Les calculs acheteur diffèrent pour chacun. L'intégration hôtelière complète porte la prime la plus élevée et la couche de service la plus profonde. La résidence de marque autonome se situe au milieu. La marque lifestyle se rapproche du produit indépendant en rendement, la marque jouant surtout son rôle à la revente.

Le paysage balinais en 2026

Au 1er trimestre 2026, les opérateurs présents à Bali se rangent dans deux catégories que les acheteurs confondent régulièrement au stade de la demande. La distinction compte : seule la première catégorie propose des unités effectivement achetables aujourd'hui.
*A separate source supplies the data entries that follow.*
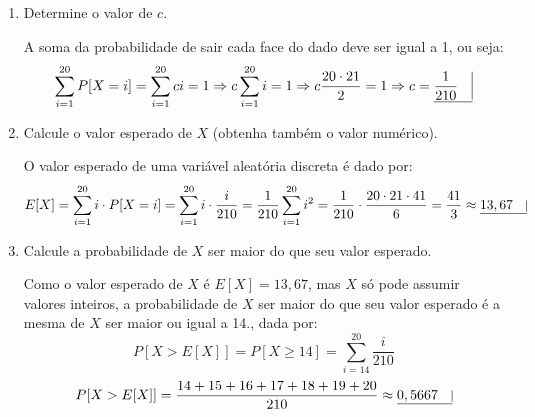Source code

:\documentclass[12 pt]{article}
\begin{document}
\begin{enumerate}
    \item Determine o valor de $c$.
    \begin{tcolorbox}[colframe=black, title=Resposta:]
        A soma da probabilidade de sair cada face do dado deve ser igual a 1, ou seja:
        $$\sum_{i=1}^{20} P [X = i] = \sum_{i=1}^{20} ci = 1 \Rightarrow c\sum_{i=1}^{20} i = 1 \Rightarrow c\frac{20 \cdot 21}{2} = 1 \Rightarrow c = \underline{ \frac{1}{210} \quad \vline}$$
    \end{tcolorbox}
    \item Calcule o valor esperado de $X$ (obtenha também o valor numérico).
    \begin{tcolorbox}[colframe=black, title=Resposta:]
        O valor esperado de uma variável aleatória discreta é dado por:
        $$E[X] = \sum_{i=1}^{20} i \cdot P [X = i] = \sum_{i=1}^{20} i \cdot \frac{i}{210} = \frac{1}{210} \sum_{i=1}^{20} i^2 = \frac{1}{210} \cdot \frac{20 \cdot 21 \cdot 41}{6} = \frac{41}{3} \approx \underline{13,67 \quad \vline}$$
    \end{tcolorbox}
    \newpage
    \item Calcule a probabilidade de $X$ ser maior do que seu valor esperado.
    \begin{tcolorbox}[colframe=black, title=Resposta:]
        Como o valor esperado de $X$ é $E[X] = 13,67$, mas $X$ só pode assumir valores inteiros, a probabilidade de $X$ ser maior do que seu valor esperado é a mesma de $X$ ser maior ou igual a 14., dada por:
        $$P [X > E[X]] = P [X \geq 14] =  \sum_{i=14}^{20} \frac{i}{210} $$
        $$P [X > E[X]] = \frac{14+15+16+17+18+19+20}{210} \approx \underline{0,5667 \quad \vline}$$


\end{tcolorbox}
\end{enumerate}
\end{document}
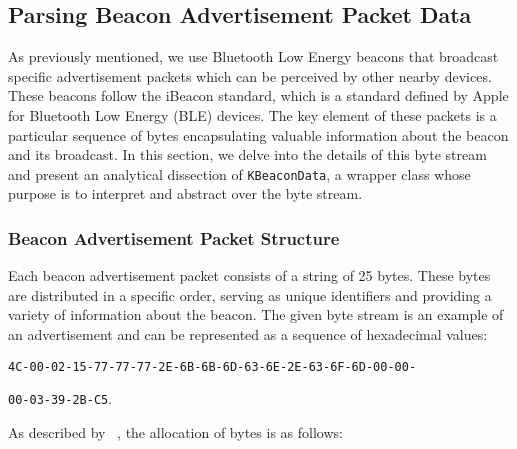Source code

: \subsection{Parsing Beacon Advertisement Packet Data}

As previously mentioned, we use Bluetooth Low Energy beacons that broadcast specific advertisement packets which can be perceived by other nearby devices. These beacons follow the iBeacon standard, which is a standard defined by Apple for Bluetooth Low Energy (BLE) devices.\cite{apple2023ibeacon}
The key element of these packets is a particular sequence of bytes encapsulating valuable information about the beacon and its broadcast. 
In this section, we delve into the details of this byte stream and present an analytical dissection of \texttt{KBeaconData}, a wrapper class whose purpose is to interpret and abstract over the byte stream.

\subsubsection{Beacon Advertisement Packet Structure}
	 
Each beacon advertisement packet consists of a string of 25 bytes.
These bytes are distributed in a specific order, serving as unique identifiers and providing a variety of information about the beacon. 
The given byte stream is an example of an advertisement and can be represented as a sequence of hexadecimal values:


\noindent\texttt{4C-00-02-15-77-77-77-2E-6B-6B-6D-63-6E-2E-63-6F-6D-00-00-}


\noindent\texttt{00-03-39-2B-C5}.


As described by \citeauthor{apple2023ibeacon}~\cite{apple2023ibeacon}, the allocation of bytes is as follows:

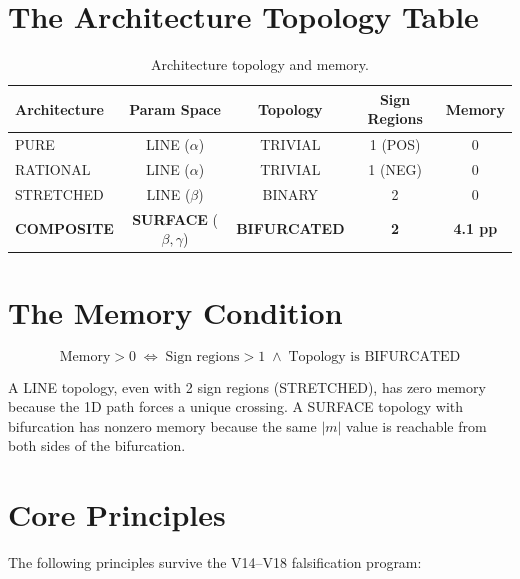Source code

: \documentclass[11pt,a4paper,oneside]{report}
\begin{document}
\section{The Architecture Topology Table}

\begin{table}[h]
\centering
\caption{Architecture topology and memory.}
\label{tab:arch}
\begin{tabular}{lcccc}
\toprule
\textbf{Architecture} & \textbf{Param Space} & \textbf{Topology} & \textbf{Sign Regions} & \textbf{Memory}\\
\midrule
PURE      & LINE ($\alpha$)  & TRIVIAL    & 1 (POS) & 0\\
RATIONAL  & LINE ($\alpha$)  & TRIVIAL    & 1 (NEG) & 0\\
STRETCHED & LINE ($\beta$)   & BINARY     & 2       & 0\\
\textbf{COMPOSITE} & \textbf{SURFACE} ($\beta,\gamma$) & \textbf{BIFURCATED} & \textbf{2} & \textbf{4.1 pp}\\
\bottomrule
\end{tabular}
\end{table}

\section{The Memory Condition}

\begin{equation}
  \boxed{\text{Memory} > 0 \;\Longleftrightarrow\;
    \text{Sign regions} > 1 \;\land\;
    \text{Topology is BIFURCATED}}
  \label{eq:memcond}
\end{equation}

A LINE topology, even with 2 sign regions (STRETCHED), has zero memory
because the 1D path forces a unique crossing. A SURFACE topology with
bifurcation has nonzero memory because the same $|m|$ value is reachable
from both sides of the bifurcation.

\section{Core Principles}

The following principles survive the V14--V18 falsification program:
\end{document}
Opérateurs disposant d'un produit résidentiel de marque livré ou activement commercialisé à la vente à Bali (1er trimestre 2026) :

  • Six Senses Residences Uluwatu (Pecatu) : en bord de falaise, axé bien-être, intégration locative poussée ; les T2 d'entrée de gamme ont historiquement été commercialisés à partir d'environ 1,25 M USD.
  • COMO Uma Canggu (Berawa) : la composante résidence et penthouse fait figure d'exception à la règle « Canggu, indépendant uniquement » ; emprise plus restreinte que les produits de luxe du Bukit.
  • Anantara Ubud Residences (Ubud) et Anantara Dragon Seseh (Seseh, pipeline 2027) : l'empreinte effective d'Anantara à Bali en résidences de marque à la vente, et non Uluwatu ou Ungasan.
  • Soori Estate (Kelating, Tabanan) : villas architecturales signées SCDA, avec un historique de ventes résidentielles remontant à l'ère Alila Villas Soori ; positionnement côte ouest ; vérifier la disponibilité actuelle à la vente auprès du promoteur.
  • The St. Regis Bali (Nusa Dua) : la présence balinaise la plus ancienne du groupe Marriott (depuis 2008), majoritairement hôtelière avec un volet résidentiel restreint ; fréquemment évoqué par les acheteurs intéressés par le portefeuille Marriott.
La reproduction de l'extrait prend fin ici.